TASK INPUTS:
§

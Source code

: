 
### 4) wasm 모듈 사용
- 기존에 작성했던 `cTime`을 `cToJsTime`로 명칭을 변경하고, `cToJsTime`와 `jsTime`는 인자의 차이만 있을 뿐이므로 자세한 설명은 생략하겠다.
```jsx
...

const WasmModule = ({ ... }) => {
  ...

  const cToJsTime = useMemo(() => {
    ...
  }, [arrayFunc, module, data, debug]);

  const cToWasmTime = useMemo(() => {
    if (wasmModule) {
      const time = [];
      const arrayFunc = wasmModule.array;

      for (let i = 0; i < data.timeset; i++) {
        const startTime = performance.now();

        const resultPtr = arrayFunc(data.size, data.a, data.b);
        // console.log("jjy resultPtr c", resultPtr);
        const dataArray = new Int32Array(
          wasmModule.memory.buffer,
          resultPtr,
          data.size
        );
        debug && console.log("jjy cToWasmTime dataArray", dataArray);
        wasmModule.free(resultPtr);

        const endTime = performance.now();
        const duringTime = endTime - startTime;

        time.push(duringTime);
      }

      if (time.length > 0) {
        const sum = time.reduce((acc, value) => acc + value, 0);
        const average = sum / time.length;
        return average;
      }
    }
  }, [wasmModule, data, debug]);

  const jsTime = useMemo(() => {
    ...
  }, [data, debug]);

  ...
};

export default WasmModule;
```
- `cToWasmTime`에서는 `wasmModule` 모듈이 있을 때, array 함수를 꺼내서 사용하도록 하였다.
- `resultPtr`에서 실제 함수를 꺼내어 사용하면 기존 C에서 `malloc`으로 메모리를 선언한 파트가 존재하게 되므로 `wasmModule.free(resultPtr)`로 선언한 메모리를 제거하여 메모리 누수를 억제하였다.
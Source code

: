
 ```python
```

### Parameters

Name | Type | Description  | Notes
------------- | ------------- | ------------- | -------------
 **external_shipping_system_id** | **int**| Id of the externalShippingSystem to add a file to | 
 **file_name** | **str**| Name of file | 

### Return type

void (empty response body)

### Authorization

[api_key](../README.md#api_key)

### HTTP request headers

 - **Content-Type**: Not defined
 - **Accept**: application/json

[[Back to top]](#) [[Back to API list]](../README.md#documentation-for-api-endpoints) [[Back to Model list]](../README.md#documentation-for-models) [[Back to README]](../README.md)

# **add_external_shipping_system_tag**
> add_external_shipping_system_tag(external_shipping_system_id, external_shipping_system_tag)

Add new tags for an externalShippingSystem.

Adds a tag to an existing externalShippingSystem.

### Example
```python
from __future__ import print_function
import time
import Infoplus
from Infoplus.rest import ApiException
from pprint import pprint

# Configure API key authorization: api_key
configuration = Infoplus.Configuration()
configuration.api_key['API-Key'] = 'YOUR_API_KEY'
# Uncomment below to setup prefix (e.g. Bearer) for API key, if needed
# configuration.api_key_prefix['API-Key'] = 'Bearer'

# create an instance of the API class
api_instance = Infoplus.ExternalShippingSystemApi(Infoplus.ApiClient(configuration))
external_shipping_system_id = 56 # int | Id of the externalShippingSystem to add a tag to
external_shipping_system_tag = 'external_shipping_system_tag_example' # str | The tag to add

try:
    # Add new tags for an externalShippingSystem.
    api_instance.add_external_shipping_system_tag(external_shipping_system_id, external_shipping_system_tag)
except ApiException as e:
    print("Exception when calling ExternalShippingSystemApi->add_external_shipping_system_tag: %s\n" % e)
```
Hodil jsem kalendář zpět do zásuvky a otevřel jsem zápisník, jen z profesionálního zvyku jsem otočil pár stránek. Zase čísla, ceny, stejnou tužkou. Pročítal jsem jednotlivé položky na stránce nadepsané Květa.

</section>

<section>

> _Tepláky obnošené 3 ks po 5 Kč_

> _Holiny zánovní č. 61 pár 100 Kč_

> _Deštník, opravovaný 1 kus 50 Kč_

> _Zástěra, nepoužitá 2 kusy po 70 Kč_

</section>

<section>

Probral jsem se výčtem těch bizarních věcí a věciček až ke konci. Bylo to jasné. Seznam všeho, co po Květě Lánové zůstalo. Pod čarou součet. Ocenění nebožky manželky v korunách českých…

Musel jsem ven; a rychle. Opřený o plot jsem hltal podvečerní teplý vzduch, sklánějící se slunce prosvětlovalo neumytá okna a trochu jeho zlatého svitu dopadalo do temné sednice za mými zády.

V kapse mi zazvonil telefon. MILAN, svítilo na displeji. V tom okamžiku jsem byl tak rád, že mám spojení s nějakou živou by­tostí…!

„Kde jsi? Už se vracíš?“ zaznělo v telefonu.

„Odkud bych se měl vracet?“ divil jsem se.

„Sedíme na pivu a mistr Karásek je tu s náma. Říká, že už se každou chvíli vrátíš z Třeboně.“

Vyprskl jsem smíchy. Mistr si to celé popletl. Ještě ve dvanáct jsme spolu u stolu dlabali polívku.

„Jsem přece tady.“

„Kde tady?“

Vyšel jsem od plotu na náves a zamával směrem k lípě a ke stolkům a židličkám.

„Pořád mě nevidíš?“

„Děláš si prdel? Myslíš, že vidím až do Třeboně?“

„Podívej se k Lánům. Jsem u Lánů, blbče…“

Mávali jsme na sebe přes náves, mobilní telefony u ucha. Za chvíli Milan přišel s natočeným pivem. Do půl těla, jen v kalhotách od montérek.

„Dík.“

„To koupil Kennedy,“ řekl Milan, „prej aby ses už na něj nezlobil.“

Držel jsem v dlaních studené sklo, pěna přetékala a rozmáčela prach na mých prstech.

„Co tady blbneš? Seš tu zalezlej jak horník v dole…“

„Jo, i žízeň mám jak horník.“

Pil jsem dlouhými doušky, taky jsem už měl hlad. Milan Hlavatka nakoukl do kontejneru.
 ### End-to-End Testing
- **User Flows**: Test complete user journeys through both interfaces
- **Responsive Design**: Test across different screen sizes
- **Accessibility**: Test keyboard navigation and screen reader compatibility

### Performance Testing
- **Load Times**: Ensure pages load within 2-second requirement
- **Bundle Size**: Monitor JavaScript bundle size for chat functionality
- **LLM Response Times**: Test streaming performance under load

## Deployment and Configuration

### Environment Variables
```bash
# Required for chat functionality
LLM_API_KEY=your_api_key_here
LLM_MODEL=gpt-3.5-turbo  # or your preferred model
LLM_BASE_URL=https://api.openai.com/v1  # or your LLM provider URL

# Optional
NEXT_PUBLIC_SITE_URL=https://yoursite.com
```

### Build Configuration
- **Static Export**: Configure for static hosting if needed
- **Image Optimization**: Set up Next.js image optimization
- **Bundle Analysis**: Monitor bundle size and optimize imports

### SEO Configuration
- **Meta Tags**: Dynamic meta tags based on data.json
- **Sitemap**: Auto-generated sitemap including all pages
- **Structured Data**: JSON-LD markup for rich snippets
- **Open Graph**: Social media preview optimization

§

The data above needs to be given again exactly, with no line left out.

Source code

: 
### 4) wasm 모듈 사용
- 기존에 작성했던 `cTime`을 `cToJsTime`로 명칭을 변경하고, `cToJsTime`와 `jsTime`는 인자의 차이만 있을 뿐이므로 자세한 설명은 생략하겠다.
```jsx
...

const WasmModule = ({ ... }) => {
  ...

  const cToJsTime = useMemo(() => {
    ...
  }, [arrayFunc, module, data, debug]);

  const cToWasmTime = useMemo(() => {
    if (wasmModule) {
      const time = [];
      const arrayFunc = wasmModule.array;

      for (let i = 0; i < data.timeset; i++) {
        const startTime = performance.now();

        const resultPtr = arrayFunc(data.size, data.a, data.b);
        // console.log("jjy resultPtr c", resultPtr);
        const dataArray = new Int32Array(
          wasmModule.memory.buffer,
          resultPtr,
          data.size
        );
        debug && console.log("jjy cToWasmTime dataArray", dataArray);
        wasmModule.free(resultPtr);

        const endTime = performance.now();
        const duringTime = endTime - startTime;

        time.push(duringTime);
      }

      if (time.length > 0) {
        const sum = time.reduce((acc, value) => acc + value, 0);
        const average = sum / time.length;
        return average;
      }
    }
  }, [wasmModule, data, debug]);

  const jsTime = useMemo(() => {
    ...
  }, [data, debug]);

  ...
};

export default WasmModule;
```
- `cToWasmTime`에서는 `wasmModule` 모듈이 있을 때, array 함수를 꺼내서 사용하도록 하였다.
- `resultPtr`에서 실제 함수를 꺼내어 사용하면 기존 C에서 `malloc`으로 메모리를 선언한 파트가 존재하게 되므로 `wasmModule.free(resultPtr)`로 선언한 메모리를 제거하여 메모리 누수를 억제하였다.
Source code

:
 ```python
```

### Parameters

Name | Type | Description  | Notes
------------- | ------------- | ------------- | -------------
 **external_shipping_system_id** | **int**| Id of the externalShippingSystem to add a file to | 
 **file_name** | **str**| Name of file | 

### Return type

void (empty response body)

### Authorization

[api_key](../README.md#api_key)

### HTTP request headers

 - **Content-Type**: Not defined
 - **Accept**: application/json

[[Back to top]](#) [[Back to API list]](../README.md#documentation-for-api-endpoints) [[Back to Model list]](../README.md#documentation-for-models) [[Back to README]](../README.md)

# **add_external_shipping_system_tag**
> add_external_shipping_system_tag(external_shipping_system_id, external_shipping_system_tag)

Add new tags for an externalShippingSystem.

Adds a tag to an existing externalShippingSystem.

### Example
```python
from __future__ import print_function
import time
import Infoplus
from Infoplus.rest import ApiException
from pprint import pprint

# Configure API key authorization: api_key
configuration = Infoplus.Configuration()
configuration.api_key['API-Key'] = 'YOUR_API_KEY'
# Uncomment below to setup prefix (e.g. Bearer) for API key, if needed
# configuration.api_key_prefix['API-Key'] = 'Bearer'

# create an instance of the API class
api_instance = Infoplus.ExternalShippingSystemApi(Infoplus.ApiClient(configuration))
external_shipping_system_id = 56 # int | Id of the externalShippingSystem to add a tag to
external_shipping_system_tag = 'external_shipping_system_tag_example' # str | The tag to add

try:
    # Add new tags for an externalShippingSystem.
    api_instance.add_external_shipping_system_tag(external_shipping_system_id, external_shipping_system_tag)
except ApiException as e:
    print("Exception when calling ExternalShippingSystemApi->add_external_shipping_system_tag: %s\n" % e)
```
Hodil jsem kalendář zpět do zásuvky a otevřel jsem zápisník, jen z profesionálního zvyku jsem otočil pár stránek. Zase čísla, ceny, stejnou tužkou. Pročítal jsem jednotlivé položky na stránce nadepsané Květa.

</section>

<section>

> _Tepláky obnošené 3 ks po 5 Kč_

> _Holiny zánovní č. 61 pár 100 Kč_

> _Deštník, opravovaný 1 kus 50 Kč_

> _Zástěra, nepoužitá 2 kusy po 70 Kč_

</section>

<section>

Probral jsem se výčtem těch bizarních věcí a věciček až ke konci. Bylo to jasné. Seznam všeho, co po Květě Lánové zůstalo. Pod čarou součet. Ocenění nebožky manželky v korunách českých…

Musel jsem ven; a rychle. Opřený o plot jsem hltal podvečerní teplý vzduch, sklánějící se slunce prosvětlovalo neumytá okna a trochu jeho zlatého svitu dopadalo do temné sednice za mými zády.

V kapse mi zazvonil telefon. MILAN, svítilo na displeji. V tom okamžiku jsem byl tak rád, že mám spojení s nějakou živou by­tostí…!

„Kde jsi? Už se vracíš?“ zaznělo v telefonu.

„Odkud bych se měl vracet?“ divil jsem se.

„Sedíme na pivu a mistr Karásek je tu s náma. Říká, že už se každou chvíli vrátíš z Třeboně.“

Vyprskl jsem smíchy. Mistr si to celé popletl. Ještě ve dvanáct jsme spolu u stolu dlabali polívku.

„Jsem přece tady.“

„Kde tady?“

Vyšel jsem od plotu na náves a zamával směrem k lípě a ke stolkům a židličkám.

„Pořád mě nevidíš?“

„Děláš si prdel? Myslíš, že vidím až do Třeboně?“

„Podívej se k Lánům. Jsem u Lánů, blbče…“

Mávali jsme na sebe přes náves, mobilní telefony u ucha. Za chvíli Milan přišel s natočeným pivem. Do půl těla, jen v kalhotách od montérek.

„Dík.“

„To koupil Kennedy,“ řekl Milan, „prej aby ses už na něj nezlobil.“

Držel jsem v dlaních studené sklo, pěna přetékala a rozmáčela prach na mých prstech.

„Co tady blbneš? Seš tu zalezlej jak horník v dole…“

„Jo, i žízeň mám jak horník.“

Pil jsem dlouhými doušky, taky jsem už měl hlad. Milan Hlavatka nakoukl do kontejneru.
 ### End-to-End Testing
- **User Flows**: Test complete user journeys through both interfaces
- **Responsive Design**: Test across different screen sizes
- **Accessibility**: Test keyboard navigation and screen reader compatibility

### Performance Testing
- **Load Times**: Ensure pages load within 2-second requirement
- **Bundle Size**: Monitor JavaScript bundle size for chat functionality
- **LLM Response Times**: Test streaming performance under load

## Deployment and Configuration

### Environment Variables
```bash
# Required for chat functionality
LLM_API_KEY=your_api_key_here
LLM_MODEL=gpt-3.5-turbo  # or your preferred model
LLM_BASE_URL=https://api.openai.com/v1  # or your LLM provider URL

# Optional
NEXT_PUBLIC_SITE_URL=https://yoursite.com
```

### Build Configuration
- **Static Export**: Configure for static hosting if needed
- **Image Optimization**: Set up Next.js image optimization
- **Bundle Analysis**: Monitor bundle size and optimize imports

### SEO Configuration
- **Meta Tags**: Dynamic meta tags based on data.json
- **Sitemap**: Auto-generated sitemap including all pages
- **Structured Data**: JSON-LD markup for rich snippets
- **Open Graph**: Social media preview optimization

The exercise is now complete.